▸ Collected data:
○ ○ ○ ○ ○

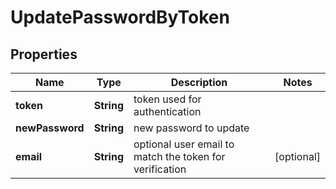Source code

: 

# UpdatePasswordByToken


## Properties

| Name | Type | Description | Notes |
|------------ | ------------- | ------------- | -------------|
|**token** | **String** | token used for authentication |  |
|**newPassword** | **String** | new password to update |  |
|**email** | **String** | optional user email to match the token for verification |  [optional] |



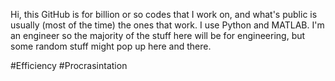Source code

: Hi, this GitHub is for billion or so codes that I work on, and what's public is usually (most of the time) the ones that work. I use Python and MATLAB. I'm an engineer so the majority of the stuff here will be for engineering, but some random stuff might pop up here and there. 

#Efficiency #Procrasintation
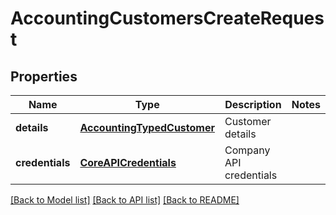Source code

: # AccountingCustomersCreateRequest

## Properties
Name | Type | Description | Notes
------------ | ------------- | ------------- | -------------
**details** | [**AccountingTypedCustomer**](AccountingTypedCustomer.md) | Customer details | 
**credentials** | [**CoreAPICredentials**](CoreAPICredentials.md) | Company API credentials | 

[[Back to Model list]](../README.md#documentation-for-models) [[Back to API list]](../README.md#documentation-for-api-endpoints) [[Back to README]](../README.md)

○ ○ ○ ○ ○

Scan the records above for lines with the word "Description", then say how many there are, giving the number alone.

▸ Exercise answer:
2